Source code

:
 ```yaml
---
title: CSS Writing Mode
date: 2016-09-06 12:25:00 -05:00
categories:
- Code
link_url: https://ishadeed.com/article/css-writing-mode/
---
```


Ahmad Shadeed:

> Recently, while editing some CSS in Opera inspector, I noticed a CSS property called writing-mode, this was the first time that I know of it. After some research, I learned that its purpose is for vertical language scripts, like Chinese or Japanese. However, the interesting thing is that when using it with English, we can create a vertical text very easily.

***

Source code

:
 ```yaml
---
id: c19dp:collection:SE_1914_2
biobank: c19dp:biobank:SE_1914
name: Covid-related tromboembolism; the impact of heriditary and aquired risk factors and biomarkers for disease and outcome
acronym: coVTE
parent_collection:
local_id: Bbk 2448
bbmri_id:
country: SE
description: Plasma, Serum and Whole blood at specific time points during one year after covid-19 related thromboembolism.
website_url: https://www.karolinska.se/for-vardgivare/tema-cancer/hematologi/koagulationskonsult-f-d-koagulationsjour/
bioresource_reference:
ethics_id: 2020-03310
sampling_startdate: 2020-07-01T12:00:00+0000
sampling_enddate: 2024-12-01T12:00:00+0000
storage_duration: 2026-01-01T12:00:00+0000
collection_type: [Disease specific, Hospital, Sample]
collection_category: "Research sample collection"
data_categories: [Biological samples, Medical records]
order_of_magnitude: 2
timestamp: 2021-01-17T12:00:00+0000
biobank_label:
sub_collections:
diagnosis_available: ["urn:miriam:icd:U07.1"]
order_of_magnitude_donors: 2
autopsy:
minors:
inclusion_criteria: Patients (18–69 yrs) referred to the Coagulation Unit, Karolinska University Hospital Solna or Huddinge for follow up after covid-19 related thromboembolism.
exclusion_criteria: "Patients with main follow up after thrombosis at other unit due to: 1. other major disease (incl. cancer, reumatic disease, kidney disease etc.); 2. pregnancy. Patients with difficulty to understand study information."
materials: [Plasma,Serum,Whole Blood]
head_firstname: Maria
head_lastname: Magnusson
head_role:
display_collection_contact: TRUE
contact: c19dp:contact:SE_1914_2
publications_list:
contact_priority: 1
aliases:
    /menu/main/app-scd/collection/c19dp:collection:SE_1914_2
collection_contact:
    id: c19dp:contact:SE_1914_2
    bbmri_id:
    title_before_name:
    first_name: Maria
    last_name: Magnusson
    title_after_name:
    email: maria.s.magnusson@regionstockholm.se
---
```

***

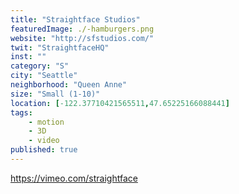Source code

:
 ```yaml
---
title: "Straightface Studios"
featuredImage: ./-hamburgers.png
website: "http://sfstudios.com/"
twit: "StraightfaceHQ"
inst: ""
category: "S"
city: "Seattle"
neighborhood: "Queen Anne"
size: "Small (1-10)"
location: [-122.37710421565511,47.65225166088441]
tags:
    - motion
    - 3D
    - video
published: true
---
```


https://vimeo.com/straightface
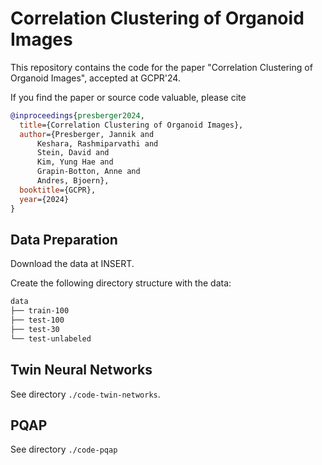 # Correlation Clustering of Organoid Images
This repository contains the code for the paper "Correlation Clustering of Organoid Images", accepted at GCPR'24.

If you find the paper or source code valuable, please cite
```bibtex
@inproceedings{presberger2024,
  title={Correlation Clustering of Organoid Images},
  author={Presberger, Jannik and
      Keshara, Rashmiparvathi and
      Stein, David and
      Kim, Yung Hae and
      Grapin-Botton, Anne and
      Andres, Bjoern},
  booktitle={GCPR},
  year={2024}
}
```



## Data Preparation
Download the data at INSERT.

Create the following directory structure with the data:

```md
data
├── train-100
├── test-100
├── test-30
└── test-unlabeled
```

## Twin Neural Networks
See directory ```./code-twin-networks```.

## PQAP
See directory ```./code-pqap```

***

EXERCISE – Where a line of the listing holds "cancer", show that line.

TASK OUTPUT –
website_url: https://www.karolinska.se/for-vardgivare/tema-cancer/hematologi/koagulationskonsult-f-d-koagulationsjour/
exclusion_criteria: "Patients with main follow up after thrombosis at other unit due to: 1. other major disease (incl. cancer, reumatic disease, kidney disease etc.); 2. pregnancy. Patients with difficulty to understand study information."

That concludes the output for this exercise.